▶ **Instructions for the task**: From the data that follows, copy every line with the string "best".

▶ **Data excerpts**:
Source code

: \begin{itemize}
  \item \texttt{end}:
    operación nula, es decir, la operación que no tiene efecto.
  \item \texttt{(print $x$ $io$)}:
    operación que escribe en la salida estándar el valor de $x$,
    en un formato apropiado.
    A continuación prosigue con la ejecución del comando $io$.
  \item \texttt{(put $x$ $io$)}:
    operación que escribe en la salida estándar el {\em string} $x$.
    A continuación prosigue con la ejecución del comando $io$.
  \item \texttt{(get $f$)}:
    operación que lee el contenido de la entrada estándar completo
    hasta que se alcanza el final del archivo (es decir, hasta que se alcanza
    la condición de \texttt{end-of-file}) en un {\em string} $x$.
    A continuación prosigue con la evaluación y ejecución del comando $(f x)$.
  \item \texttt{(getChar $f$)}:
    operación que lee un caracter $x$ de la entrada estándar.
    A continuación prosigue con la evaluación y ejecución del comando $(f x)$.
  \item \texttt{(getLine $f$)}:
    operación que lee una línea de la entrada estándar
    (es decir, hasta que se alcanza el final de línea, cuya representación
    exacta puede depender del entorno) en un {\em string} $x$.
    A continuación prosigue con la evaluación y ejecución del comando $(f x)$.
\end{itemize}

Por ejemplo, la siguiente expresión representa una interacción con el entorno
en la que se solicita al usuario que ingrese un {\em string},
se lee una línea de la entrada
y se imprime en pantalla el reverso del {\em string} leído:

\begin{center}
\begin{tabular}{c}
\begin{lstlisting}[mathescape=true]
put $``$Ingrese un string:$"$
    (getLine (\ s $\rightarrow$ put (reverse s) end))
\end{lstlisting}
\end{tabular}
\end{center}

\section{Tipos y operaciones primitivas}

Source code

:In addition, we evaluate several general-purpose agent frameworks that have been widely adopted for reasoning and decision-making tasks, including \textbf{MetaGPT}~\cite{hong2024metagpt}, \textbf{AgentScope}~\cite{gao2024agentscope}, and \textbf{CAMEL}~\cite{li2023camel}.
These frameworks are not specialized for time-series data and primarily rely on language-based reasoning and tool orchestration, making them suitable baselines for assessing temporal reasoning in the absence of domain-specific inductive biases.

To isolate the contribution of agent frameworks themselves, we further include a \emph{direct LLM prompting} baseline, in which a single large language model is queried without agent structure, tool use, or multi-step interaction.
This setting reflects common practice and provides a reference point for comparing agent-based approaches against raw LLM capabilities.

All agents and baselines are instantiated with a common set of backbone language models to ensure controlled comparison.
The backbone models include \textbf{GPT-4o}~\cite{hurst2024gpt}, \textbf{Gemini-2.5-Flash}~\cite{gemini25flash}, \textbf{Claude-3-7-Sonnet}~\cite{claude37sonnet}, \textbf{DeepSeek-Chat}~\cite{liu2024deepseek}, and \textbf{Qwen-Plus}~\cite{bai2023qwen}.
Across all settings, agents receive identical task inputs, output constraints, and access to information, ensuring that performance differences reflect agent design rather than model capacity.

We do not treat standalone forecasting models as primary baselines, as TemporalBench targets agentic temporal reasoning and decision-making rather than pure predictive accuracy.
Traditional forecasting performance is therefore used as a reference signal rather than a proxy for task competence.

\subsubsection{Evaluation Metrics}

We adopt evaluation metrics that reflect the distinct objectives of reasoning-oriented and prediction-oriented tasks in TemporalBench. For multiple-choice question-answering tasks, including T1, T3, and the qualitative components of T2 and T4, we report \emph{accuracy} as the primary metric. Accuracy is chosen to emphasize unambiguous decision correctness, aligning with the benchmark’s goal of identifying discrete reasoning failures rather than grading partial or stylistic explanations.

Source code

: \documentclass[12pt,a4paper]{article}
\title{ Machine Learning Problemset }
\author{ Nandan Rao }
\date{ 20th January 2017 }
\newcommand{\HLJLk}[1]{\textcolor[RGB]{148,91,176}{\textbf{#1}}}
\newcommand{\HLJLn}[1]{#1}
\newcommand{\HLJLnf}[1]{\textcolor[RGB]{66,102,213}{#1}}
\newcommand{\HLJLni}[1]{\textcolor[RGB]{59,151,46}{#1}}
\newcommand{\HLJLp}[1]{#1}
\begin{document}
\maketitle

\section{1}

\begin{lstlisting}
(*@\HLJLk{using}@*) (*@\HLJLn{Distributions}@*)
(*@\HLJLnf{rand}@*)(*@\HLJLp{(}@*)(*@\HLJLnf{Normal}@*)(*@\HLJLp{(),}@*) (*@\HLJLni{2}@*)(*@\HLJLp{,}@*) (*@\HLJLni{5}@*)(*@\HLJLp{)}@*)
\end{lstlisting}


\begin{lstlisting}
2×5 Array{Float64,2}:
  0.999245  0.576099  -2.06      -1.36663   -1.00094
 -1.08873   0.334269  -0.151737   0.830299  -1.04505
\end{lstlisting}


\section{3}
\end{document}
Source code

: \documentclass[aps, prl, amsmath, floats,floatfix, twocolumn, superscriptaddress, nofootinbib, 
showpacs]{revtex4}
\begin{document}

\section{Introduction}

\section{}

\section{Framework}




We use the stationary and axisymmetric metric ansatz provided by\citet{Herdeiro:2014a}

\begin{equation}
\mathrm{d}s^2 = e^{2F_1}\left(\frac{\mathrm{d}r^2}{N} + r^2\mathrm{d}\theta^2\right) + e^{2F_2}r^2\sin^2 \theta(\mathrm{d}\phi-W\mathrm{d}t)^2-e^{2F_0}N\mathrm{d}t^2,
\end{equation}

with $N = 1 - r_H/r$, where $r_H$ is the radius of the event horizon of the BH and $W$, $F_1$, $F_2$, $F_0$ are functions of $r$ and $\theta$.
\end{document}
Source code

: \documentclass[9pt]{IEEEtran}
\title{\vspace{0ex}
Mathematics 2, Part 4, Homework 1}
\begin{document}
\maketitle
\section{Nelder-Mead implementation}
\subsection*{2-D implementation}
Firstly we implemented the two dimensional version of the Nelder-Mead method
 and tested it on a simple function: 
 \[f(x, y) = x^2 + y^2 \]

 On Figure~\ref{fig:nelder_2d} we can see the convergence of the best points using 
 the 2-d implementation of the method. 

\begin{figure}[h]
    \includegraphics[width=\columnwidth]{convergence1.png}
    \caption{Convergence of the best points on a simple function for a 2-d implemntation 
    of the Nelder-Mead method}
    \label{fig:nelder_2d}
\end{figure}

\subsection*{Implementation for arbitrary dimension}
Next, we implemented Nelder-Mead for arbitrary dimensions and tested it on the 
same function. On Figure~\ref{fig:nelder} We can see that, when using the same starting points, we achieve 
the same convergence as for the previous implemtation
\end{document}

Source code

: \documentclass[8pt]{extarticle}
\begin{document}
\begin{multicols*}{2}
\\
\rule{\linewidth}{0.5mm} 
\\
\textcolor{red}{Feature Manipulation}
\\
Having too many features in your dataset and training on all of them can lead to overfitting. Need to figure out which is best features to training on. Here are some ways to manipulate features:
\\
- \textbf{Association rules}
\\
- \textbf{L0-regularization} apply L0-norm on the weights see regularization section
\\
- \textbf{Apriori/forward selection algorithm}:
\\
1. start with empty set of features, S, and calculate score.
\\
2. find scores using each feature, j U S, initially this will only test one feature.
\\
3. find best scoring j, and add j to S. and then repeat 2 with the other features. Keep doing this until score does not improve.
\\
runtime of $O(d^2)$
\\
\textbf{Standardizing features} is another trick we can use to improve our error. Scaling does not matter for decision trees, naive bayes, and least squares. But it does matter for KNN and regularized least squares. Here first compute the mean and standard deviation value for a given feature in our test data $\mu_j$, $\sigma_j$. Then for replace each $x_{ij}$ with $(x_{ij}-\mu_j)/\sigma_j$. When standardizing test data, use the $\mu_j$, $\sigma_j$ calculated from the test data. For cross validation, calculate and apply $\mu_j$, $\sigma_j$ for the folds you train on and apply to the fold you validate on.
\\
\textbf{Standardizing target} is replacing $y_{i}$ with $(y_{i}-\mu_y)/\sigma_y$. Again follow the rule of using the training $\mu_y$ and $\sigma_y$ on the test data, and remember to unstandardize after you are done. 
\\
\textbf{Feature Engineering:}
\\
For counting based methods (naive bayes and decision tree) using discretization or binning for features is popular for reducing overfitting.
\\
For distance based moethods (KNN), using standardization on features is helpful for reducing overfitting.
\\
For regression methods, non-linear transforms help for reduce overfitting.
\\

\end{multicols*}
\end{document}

▶ **Result**:
 On Figure~\ref{fig:nelder_2d} we can see the convergence of the best points using 
    \caption{Convergence of the best points on a simple function for a 2-d implemntation 
Having too many features in your dataset and training on all of them can lead to overfitting. Need to figure out which is best features to training on. Here are some ways to manipulate features:
3. find best scoring j, and add j to S. and then repeat 2 with the other features. Keep doing this until score does not improve.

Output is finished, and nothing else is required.